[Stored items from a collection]
______________________________
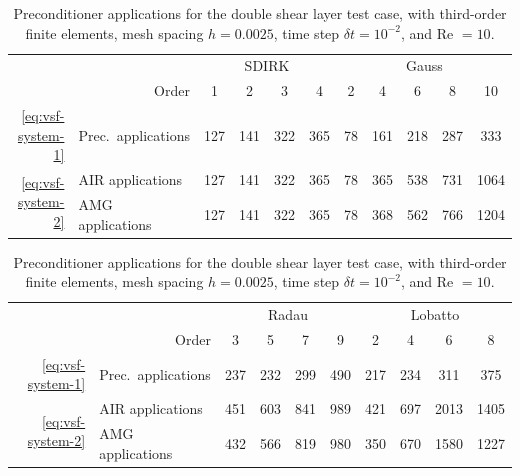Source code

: \documentclass[review]{siamart}
\begin{document}
\begin{table}[h!]
	\centering
	\caption{Preconditioner applications for the double shear layer test case, with third-order
	finite elements, mesh spacing $h=0.0025$, time step $\delta t = 10^{-2}$, and Re $=10$.}
	\label{tab:dsl-iters}
	\begin{tabular}{rl|cccc|ccccc}
		\toprule
		&& \multicolumn{4}{c|}{SDIRK} & \multicolumn{5}{c}{Gauss} \\
		& \multicolumn{1}{r|}{Order}  & 1 & 2 & 3 & 4 & 2 & 4 & 6 & 8 & 10\\
		\midrule
		\eqref{eq:vsf-system-1} & Prec.\ applications & 127 & 141 & 322 & 365 & 78 & 161 & 218 & 287 & 333 \\
		\midrule
		\multirow{2}{*}{\eqref{eq:vsf-system-2}} & AIR applications & 127 & 141 & 322 & 365 & 78 & 365 & 538 & 731 & 1064\\
		& AMG applications & 127 & 141 & 322 & 365 & 78 & 368 & 562 & 766 & 1204 \\
		\bottomrule
	\end{tabular}

	\vspace{\floatsep}

	\begin{tabular}{rl|cccc|cccc}
		\toprule
		&& \multicolumn{4}{c|}{Radau} & \multicolumn{4}{c}{Lobatto} \\
		& \multicolumn{1}{r|}{Order} & 3 & 5 & 7 & 9 & 2 & 4 & 6 & 8\\
		\midrule
		\eqref{eq:vsf-system-1} & Prec.\ applications & 237 & 232 & 299 & 490 & 217 & 234 & 311 & 375 \\
		\midrule
		\multirow{2}{*}{\eqref{eq:vsf-system-2}} & AIR applications & 451 & 603 & 841 & 989 & 421 & 697 & 2013 & 1405 \\
		& AMG applications & 432 & 566 & 819 & 980 & 350 & 670 & 1580 & 1227\\
		\bottomrule
	\end{tabular}
\end{table}
\end{document}
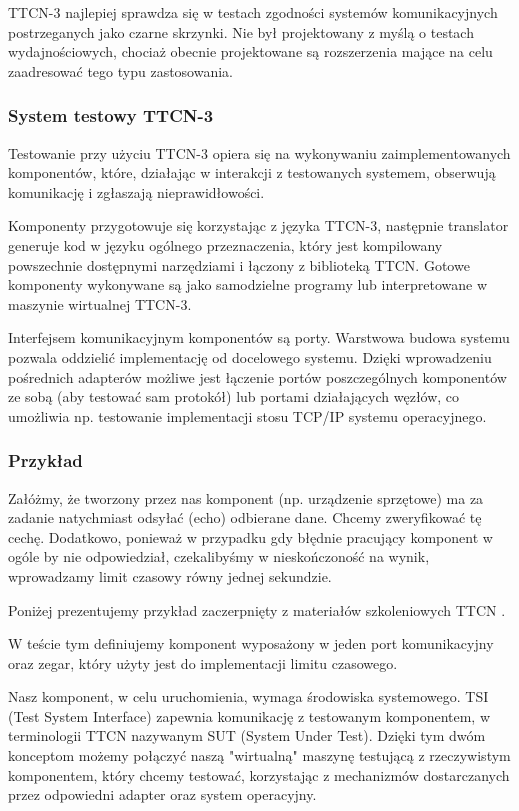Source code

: \documentclass[00-praca-magisterska.tex]{subfiles}
\begin{document}
TTCN-3 najlepiej sprawdza się w testach zgodności systemów komunikacyjnych
postrzeganych jako czarne skrzynki. Nie był projektowany z myślą o testach
wydajnościowych, chociaż obecnie projektowane są rozszerzenia mające na celu
zaadresować tego typu zastosowania.

\subsubsection{System testowy TTCN-3}

Testowanie przy użyciu TTCN-3 opiera się na wykonywaniu zaimplementowanych
komponentów, które, działając w interakcji z testowanych systemem, obserwują
komunikację i zgłaszają nieprawidłowości.

Komponenty przygotowuje się korzystając z języka TTCN-3, następnie translator
generuje kod w języku ogólnego przeznaczenia, który jest kompilowany powszechnie
dostępnymi narzędziami i łączony z biblioteką TTCN. Gotowe komponenty wykonywane
są jako samodzielne programy lub interpretowane w maszynie wirtualnej TTCN-3.

Interfejsem komunikacyjnym komponentów są porty. Warstwowa budowa systemu
pozwala oddzielić implementację od docelowego systemu. Dzięki wprowadzeniu
pośrednich adapterów możliwe jest łączenie portów poszczególnych komponentów ze
sobą (aby testować sam protokół) lub portami działających węzłów, co umożliwia
np. testowanie implementacji stosu TCP/IP systemu operacyjnego.

\subsubsection{Przykład}

Załóżmy, że tworzony przez nas komponent (np. urządzenie sprzętowe) ma za
zadanie natychmiast odsyłać (echo) odbierane dane. Chcemy zweryfikować tę
cechę. Dodatkowo, ponieważ w przypadku gdy błędnie pracujący komponent w ogóle
by nie odpowiedział, czekalibyśmy w nieskończoność na wynik, wprowadzamy limit
czasowy równy jednej sekundzie.

Poniżej prezentujemy przykład zaczerpnięty z materiałów szkoleniowych
TTCN \cite{ttcn-reference}.

W teście tym definiujemy komponent  wyposażony w jeden port
komunikacyjny oraz zegar, który użyty jest do implementacji limitu czasowego.

Nasz komponent, w celu uruchomienia, wymaga środowiska systemowego. TSI (Test
System Interface) zapewnia komunikację z testowanym komponentem, w terminologii
TTCN nazywanym SUT (System Under Test). Dzięki tym dwóm konceptom możemy
połączyć naszą "wirtualną" maszynę testującą z rzeczywistym komponentem, który
chcemy testować, korzystając z mechanizmów dostarczanych przez odpowiedni
adapter oraz system operacyjny.
\end{document}

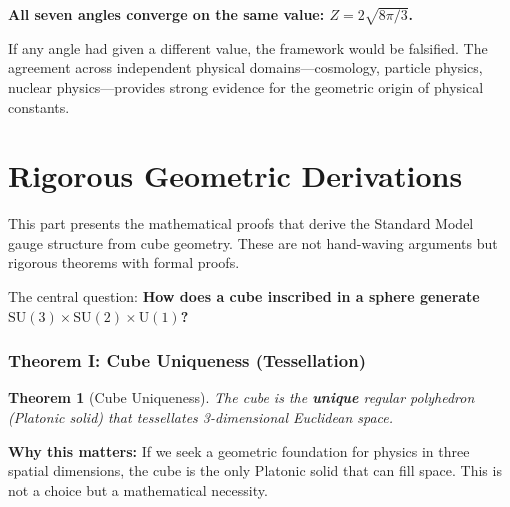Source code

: \documentclass[11pt,a4paper]{article}
\theoremstyle{plain}
\newtheorem{theorem}{Theorem}[section]
\theoremstyle{definition}
\theoremstyle{remark}
\newcommand{\SUthree}{\text{SU}(3)}
\newcommand{\SUtwo}{\text{SU}(2)}
\newcommand{\Uone}{\text{U}(1)}
\begin{document}
\textbf{All seven angles converge on the same value: $Z = 2\sqrt{8\pi/3}$.}

If any angle had given a different value, the framework would be falsified. The agreement across independent physical domains---cosmology, particle physics, nuclear physics---provides strong evidence for the geometric origin of physical constants.

\part{Rigorous Geometric Derivations}

This part presents the mathematical proofs that derive the Standard Model gauge structure from cube geometry. These are not hand-waving arguments but rigorous theorems with formal proofs.

The central question: \textbf{How does a cube inscribed in a sphere generate $\SUthree \times \SUtwo \times \Uone$?}

\section{Theorem I: Cube Uniqueness (Tessellation)}

\begin{theorem}[Cube Uniqueness]
The cube is the \textbf{unique} regular polyhedron (Platonic solid) that tessellates 3-dimensional Euclidean space.
\end{theorem}

\textbf{Why this matters:} If we seek a geometric foundation for physics in three spatial dimensions, the cube is the only Platonic solid that can fill space. This is not a choice but a mathematical necessity.
\end{document}
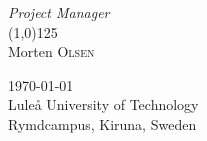 \begin{titlepage}
\begin{center}
\vspace{1cm}

\begin{flushleft} \large
\emph{Project Manager}\\
\vspace{-1.2em}
\line(1,0){125}\\
Morten \textsc{Olsen}
\end{flushleft}

\vfill

\begin{large}
\today \\
Lule\r{a} University of Technology \\
Rymdcampus, Kiruna, Sweden\\
\end{large}

\end{center}

\end{titlepage}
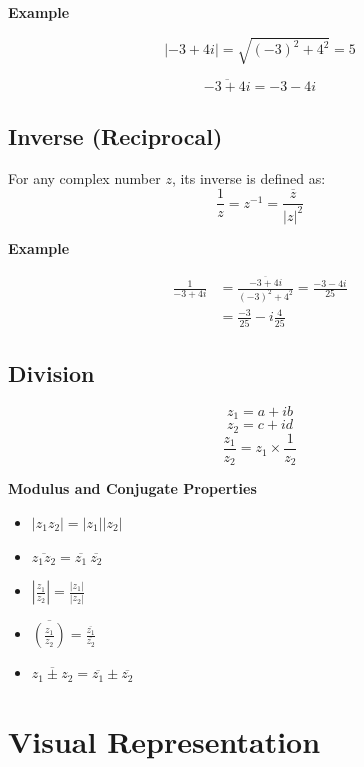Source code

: \documentclass[
  14pt,
]{extarticle}
\renewenvironment{quote}{\begin{myquote}}{\end{myquote}}
\begin{document}
\begin{quote}
\textbf{Example}

\[|-3+4i|=\sqrt{(-3)^2+4^2}=5\]

\[\overline{-3+4i}=-3-4i\]
\end{quote}

\hypertarget{inverse-reciprocal}{%
\subsection{Inverse (Reciprocal)}\label{inverse-reciprocal}}

For any complex number \(z\), its inverse is defined as:
\[\frac1z=z^{-1}=\frac{\overline z}{|z|^2}\]

\begin{quote}
\textbf{Example}

\[\begin{aligned}\frac1{-3+4i}&=\frac{\overline{-3+4i}}{(-3)^2+4^2}=\frac{-3-4i}{25}\\&=\frac{-3}{25}-i\frac{4}{25}\end{aligned}\]
\end{quote}

\hypertarget{division}{%
\subsection{Division}\label{division}}

\[z_1=a+ib\] \[z_2=c+id\] \[\frac{z_1}{z_2}=z_1\times \frac1{z_2}\]

\begin{quote}
\textbf{Modulus and Conjugate Properties}

\begin{itemize}
\item
  \(|z_1z_2|=|z_1||z_2|\)
\item
  \(\overline{z_1z_2}=\overline{z_1}\ \overline{z_2}\)
\item
  \(\displaystyle\left|\frac{z_1}{z_2}\right|=\frac{|z_1|}{|z_2|}\)
\item
  \(\displaystyle\overline{\left(\frac{z_1}{z_2}\right)}=\frac{\overline{z_1}}{\overline{z_2}}\)
\item
  \(\overline{z_1\pm z_2}=\overline{z_1}\pm \overline{z_2}\)
\end{itemize}
\end{quote}

\hypertarget{visual-representation}{%
\section{Visual Representation}\label{visual-representation}}
\end{document}
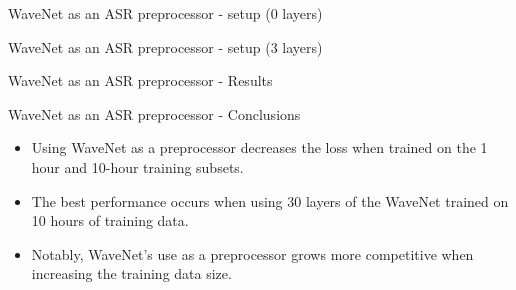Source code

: \documentclass[
  ignorenonframetext,
  aspectratio=169,
]{beamer}
\begin{document}
\begin{frame}{WaveNet as an ASR preprocessor - setup (0 layers)}
\protect\hypertarget{wavenet-as-an-asr-preprocessor---setup-0-layers}{}
\begin{figure}
\centering
\resizebox{\columnwidth}{!}{

}
\end{figure}
\end{frame}

\begin{frame}{WaveNet as an ASR preprocessor - setup (3 layers)}
\protect\hypertarget{wavenet-as-an-asr-preprocessor---setup-3-layers}{}
\begin{figure}
\centering
\resizebox{!}{0.9\textheight}{

}
\end{figure}
\end{frame}

\begin{frame}{WaveNet as an ASR preprocessor - Results}
\protect\hypertarget{wavenet-as-an-asr-preprocessor---results}{}
\begin{figure}
\centering
{}\end{figure}
\end{frame}

\begin{frame}{WaveNet as an ASR preprocessor - Conclusions}
\protect\hypertarget{wavenet-as-an-asr-preprocessor---conclusions}{}
\begin{itemize}
\item
  Using WaveNet as a preprocessor decreases the loss when trained on the
  1 hour and 10-hour training subsets.
\item
  The best performance occurs when using 30 layers of the WaveNet
  trained on 10 hours of training data.
\item
  Notably, WaveNet's use as a preprocessor grows more competitive when
  increasing the training data size.
\end{itemize}
\end{frame}
\end{document}
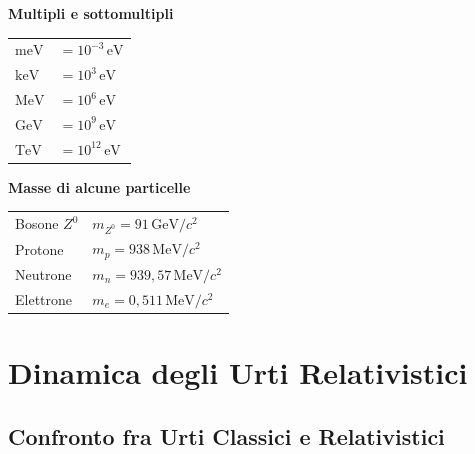 \begin{center}
\renewcommand{\arraystretch}{1.2}
\begin{minipage}[t]{0.42\textwidth}
\centering
\textbf{Multipli e sottomultipli}\\[4pt]
\begin{tabular}{@{}ll@{}}
\toprule
$\mathrm{meV}$ & $= 10^{-3} \, \mathrm{eV}$ \\
$\mathrm{keV}$ & $= 10^{3} \, \mathrm{eV}$ \\
$\mathrm{MeV}$ & $= 10^{6} \, \mathrm{eV}$ \\
$\mathrm{GeV}$ & $= 10^{9} \, \mathrm{eV}$ \\
$\mathrm{TeV}$ & $= 10^{12} \, \mathrm{eV}$ \\
\bottomrule
\end{tabular}
\end{minipage}
\hfill
\begin{minipage}[t]{0.52\textwidth}
\centering
\textbf{Masse di alcune particelle}\\[4pt]
\begin{tabular}{@{}ll@{}}
\toprule
Bosone $Z^0$ & $m_{Z^0} = 91 \, \mathrm{GeV}/c^2$ \\
Protone & $m_p = 938 \, \mathrm{MeV}/c^2$ \\
Neutrone & $m_n = 939{,}57 \, \mathrm{MeV}/c^2$ \\
Elettrone & $m_e = 0{,}511 \, \mathrm{MeV}/c^2$ \\
\bottomrule
\end{tabular}
\end{minipage}
\end{center}

\section{Dinamica degli Urti Relativistici}

\subsection{Confronto fra Urti Classici e Relativistici}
______________________________
◆ YOUR INSTRUCTIONS: Determine the number of lines in the entries above where the string "training" appears. Answer with the number alone.

◆ ANSWER TO THIS TASK: 3